(Data extract)
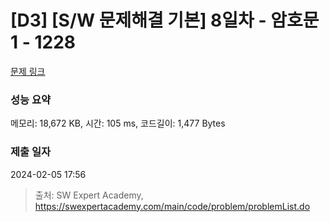 # [D3] [S/W 문제해결 기본] 8일차 - 암호문1 - 1228 

[문제 링크](https://swexpertacademy.com/main/code/problem/problemDetail.do?contestProbId=AV14w-rKAHACFAYD) 

### 성능 요약

메모리: 18,672 KB, 시간: 105 ms, 코드길이: 1,477 Bytes

### 제출 일자

2024-02-05 17:56



> 출처: SW Expert Academy, https://swexpertacademy.com/main/code/problem/problemList.do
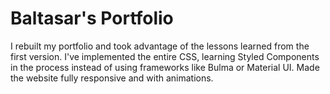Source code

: # Baltasar's Portfolio

I rebuilt my portfolio and took advantage of the lessons learned from the first version. I've implemented the entire CSS, learning Styled Components in the process instead of using frameworks like Bulma or Material UI. Made the website fully responsive and with animations.
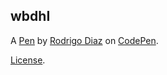 wbdhI
-----


A [Pen](http://codepen.io/rodrigohdiaz/pen/wbdhI) by [Rodrigo Diaz](http://codepen.io/rodrigohdiaz) on [CodePen](http://codepen.io/).

[License](http://codepen.io/rodrigohdiaz/pen/wbdhI/license).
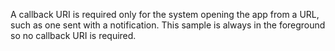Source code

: A callback URI is required only for the system opening the app from a URL, such as one sent with a notification. This sample is always in the foreground so no callback URI is required.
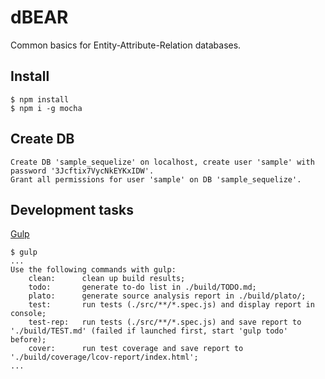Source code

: # dBEAR

Common basics for Entity-Attribute-Relation databases.

## Install

    $ npm install
    $ npm i -g mocha
    
## Create DB
    
    Create DB 'sample_sequelize' on localhost, create user 'sample' with password '3Jcftix7VycNkEYKxIDW'. 
    Grant all permissions for user 'sample' on DB 'sample_sequelize'.


## Development tasks
[Gulp](https://github.com/gulpjs/gulp)

    $ gulp
    ...
    Use the following commands with gulp:
        clean:      clean up build results;
        todo:       generate to-do list in ./build/TODO.md;
        plato:      generate source analysis report in ./build/plato/;
        test:       run tests (./src/**/*.spec.js) and display report in console;
        test-rep:   run tests (./src/**/*.spec.js) and save report to './build/TEST.md' (failed if launched first, start 'gulp todo' before);
        cover:      run test coverage and save report to './build/coverage/lcov-report/index.html';
    ...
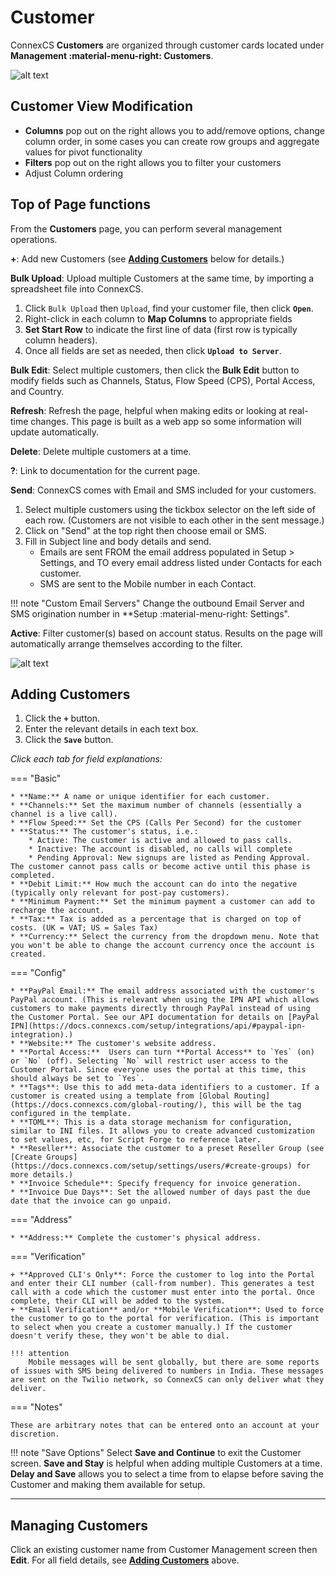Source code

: # Customer

ConnexCS **Customers** are organized through customer cards located under **Management :material-menu-right: Customers**. 

![alt text][customers]

## Customer View Modification

* **Columns** pop out on the right allows you to add/remove options, change column order, in some cases you can create row groups and aggregate values for pivot functionality
* **Filters** pop out on the right allows you to filter your customers
* Adjust Column ordering

## Top of Page functions
From the **Customers** page, you can perform several management operations. 


**+**: Add new Customers (see [**Adding Customers**](https://docs.connexcs.com/customer/customer/#adding-customers) below for details.)

**Bulk Upload**: Upload multiple Customers at the same time, by importing a spreadsheet file into ConnexCS. 

1. Click `Bulk Upload` then `Upload`, find your customer file, then click **`Open`**. 
2. Right-click in each column to **Map Columns** to appropriate fields
3. **Set Start Row** to indicate the first line of data (first row is typically column headers). 
4. Once all fields are set as needed, then click **`Upload to Server`**. 

**Bulk Edit**: Select multiple customers, then click the **Bulk Edit** button to modify fields such as Channels, Status, Flow Speed (CPS), Portal Access, and Country. 

**Refresh**: Refresh the page, helpful when making edits or looking at real-time changes. This page is built as a web app so some information will update automatically.  

**Delete**: Delete multiple customers at a time. 

**?**: Link to documentation for the current page. 

**Send**: ConnexCS comes with Email and SMS included for your customers.

1. Select multiple customers using the tickbox selector on the left side of each row. (Customers are not visible to each other in the sent message.)
2. Click on "Send" at the top right then choose email or SMS.
3. Fill in Subject line and body details and send. 
   * Emails are sent FROM the email address populated in Setup > Settings, and TO every email address listed under Contacts for each customer. 
   * SMS are sent to the Mobile number in each Contact. 

!!! note "Custom Email Servers"
    Change the outbound Email Server and SMS origination number in **Setup :material-menu-right: Settings". 

**Active**: Filter customer(s) based on account status. Results on the page will automatically arrange themselves according to the filter.

![alt text][customer-status]

## Adding Customers

1. Click the **`+`** button.
2. Enter the relevant details in each text box.
3. Click the **`Save`** button.

*Click each tab for field explanations:*

=== "Basic"

    * **Name:** A name or unique identifier for each customer.
    * **Channels:** Set the maximum number of channels (essentially a channel is a live call). 
    * **Flow Speed:** Set the CPS (Calls Per Second) for the customer
    * **Status:** The customer's status, i.e.:
        * Active: The customer is active and allowed to pass calls. 
        * Inactive: The account is disabled, no calls will complete 
        * Pending Approval: New signups are listed as Pending Approval. The customer cannot pass calls or become active until this phase is completed. 
    * **Debit Limit:** How much the account can do into the negative (typically only relevant for post-pay customers).
    * **Minimum Payment:** Set the minimum payment a customer can add to recharge the account. 
    * **Tax:** Tax is added as a percentage that is charged on top of costs. (UK = VAT; US = Sales Tax)
    * **Currency:** Select the currency from the dropdown menu. Note that you won't be able to change the account currency once the account is created.

=== "Config"

    * **PayPal Email:** The email address associated with the customer's PayPal account. (This is relevant when using the IPN API which allows customers to make payments directly through PayPal instead of using the Customer Portal. See our API documentation for details on [PayPal IPN](https://docs.connexcs.com/setup/integrations/api/#paypal-ipn-integration).) 
    * **Website:** The customer's website address.
    * **Portal Access:**  Users can turn **Portal Access** to `Yes` (on) or `No` (off). Selecting `No` will restrict user access to the Customer Portal. Since everyone uses the portal at this time, this should always be set to `Yes`. 
    * **Tags**: Use this to add meta-data identifiers to a customer. If a customer is created using a template from [Global Routing](https://docs.connexcs.com/global-routing/), this will be the tag configured in the template.
    * **TOML**: This is a data storage mechanism for configuration, similar to INI files. It allows you to create advanced customization to set values, etc, for Script Forge to reference later. 
    * **Reseller**: Associate the customer to a preset Reseller Group (see [Create Groups](https://docs.connexcs.com/setup/settings/users/#create-groups) for more details.)
    * **Invoice Schedule**: Specify frequency for invoice generation. 
    * **Invoice Due Days**: Set the allowed number of days past the due date that the invoice can go unpaid. 

=== "Address"
    
    * **Address:** Complete the customer's physical address.

=== "Verification"

    + **Approved CLI's Only**: Force the customer to log into the Portal and enter their CLI number (call-from number). This generates a test call with a code which the customer must enter into the portal. Once complete, their CLI will be added to the system. 
    + **Email Verification** and/or **Mobile Verification**: Used to force the customer to go to the portal for verification. (This is important to select when you create a customer manually.) If the customer doesn't verify these, they won't be able to dial. 

    !!! attention
        Mobile messages will be sent globally, but there are some reports of issues with SMS being delivered to numbers in India. These messages are sent on the Twilio network, so ConnexCS can only deliver what they deliver. 
    
=== "Notes"

    These are arbitrary notes that can be entered onto an account at your discretion. 
    
!!! note "Save Options"
    Select **Save and Continue** to exit the Customer screen. **Save and Stay** is helpful when adding multiple Customers at a time. **Delay and Save** allows you to select a time from to elapse before saving the Customer and making them available for setup. 
___

## Managing Customers
Click an existing customer name from Customer Management screen then **Edit**. For all field details, see **[Adding Customers](../customer/#adding-customers)** above. 



[customers]: /customer/img/customers.png "Customer-Dashboard"
[add-customer]: /customer/img/35.png "Add-Customer"


[customer-status]: /customer/img/39.png "Customer-Status"
[edit-customer]: /customer/img/40.png "Edit-Customer"

[stats-tab]: /customer/img/42.png "Stats Tab"

[CLI]: <https://docs.connexcs.com/en/latest/cli>
[Ingress Routing]: <https://docs.connexcs.com/en/latest/ingress-routing>

[customer]: /customer/img/60.png "customer"
[contacts]: /customer/img/61.png "contacts"

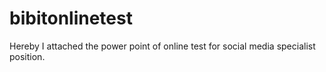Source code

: # bibitonlinetest
Hereby I attached the power point of online test for social media specialist position. 
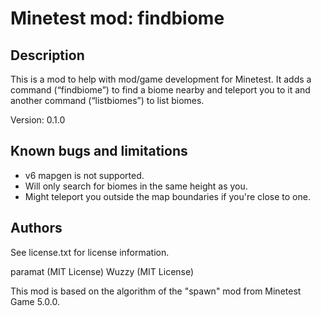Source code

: # Minetest mod: findbiome

## Description
This is a mod to help with mod/game development for Minetest.
It adds a command (“findbiome”) to find a biome nearby and teleport you to it
and another command (“listbiomes”) to list biomes.

Version: 0.1.0

## Known bugs and limitations
- v6 mapgen is not supported.
- Will only search for biomes in the same height as you.
- Might teleport you outside the map boundaries if you're close to one.

## Authors
See license.txt for license information.

paramat (MIT License)
Wuzzy (MIT License)

This mod is based on the algorithm of the "spawn" mod from Minetest Game 5.0.0.
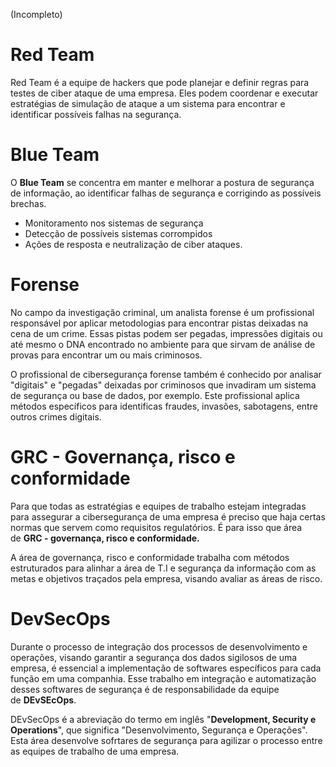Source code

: (Incompleto)
# Red Team
Red Team é a equipe de hackers que pode planejar e definir regras para testes de ciber ataque de uma empresa. Eles podem coordenar e executar estratégias de simulação de ataque a um sistema para encontrar e identificar possíveis falhas na segurança.

# Blue Team
O **Blue Team** se concentra em manter e melhorar a postura de segurança de informação, ao identificar falhas de segurança e corrigindo as possíveis brechas. 
- Monitoramento nos sistemas de segurança
- Detecção de possíveis sistemas corrompidos
- Ações de resposta e neutralização de ciber ataques.

# Forense
No campo da investigação criminal, um analista forense é um profissional responsável por aplicar metodologias para encontrar pistas deixadas na cena de um crime. Essas pistas podem ser pegadas, impressões digitais ou até mesmo o DNA encontrado no ambiente para que sirvam de análise de provas para encontrar um ou mais criminosos.

O profissional de cibersegurança forense também é conhecido por analisar "digitais" e "pegadas" deixadas por criminosos que invadiram um sistema de segurança ou base de dados, por exemplo. Este profissional aplica métodos específicos para identificas fraudes, invasões, sabotagens, entre outros crimes digitais.

# GRC - Governança, risco e conformidade

Para que todas as estratégias e equipes de trabalho estejam integradas para assegurar a cibersegurança de uma empresa é preciso que haja certas normas que servem como requisitos regulatórios. É para isso que área de **GRC - governança, risco e conformidade.**

A área de governança, risco e conformidade trabalha com métodos estruturados para alinhar a área de T.I e segurança da informação com as metas e objetivos traçados pela empresa, visando avaliar as áreas de risco.

# DevSecOps
Durante o processo de integração dos processos de desenvolvimento e operações, visando garantir a segurança dos dados sigilosos de uma empresa, é essencial a implementação de softwares específicos para cada função em uma companhia. Esse trabalho em integração e automatização desses softwares de segurança é de responsabilidade da equipe de **DEvSEcOps**.

DEvSecOps é a abreviação do termo em inglês "**Development, Security e Operations**", que significa "Desenvolvimento, Segurança e Operações". Esta área desenvolve sofrtares de segurança para agilizar o processo entre as equipes de trabalho de uma empresa.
(End Data extract)
Exercise instructions — Check the listing above for "each". Show every line where it turns up.

Output of the exercise —
2. Right-click in each column to **Map Columns** to appropriate fields
1. Select multiple customers using the tickbox selector on the left side of each row. (Customers are not visible to each other in the sent message.)
   * Emails are sent FROM the email address populated in Setup > Settings, and TO every email address listed under Contacts for each customer. 
   * SMS are sent to the Mobile number in each Contact. 
2. Enter the relevant details in each text box.
*Click each tab for field explanations:*
    * **Name:** A name or unique identifier for each customer.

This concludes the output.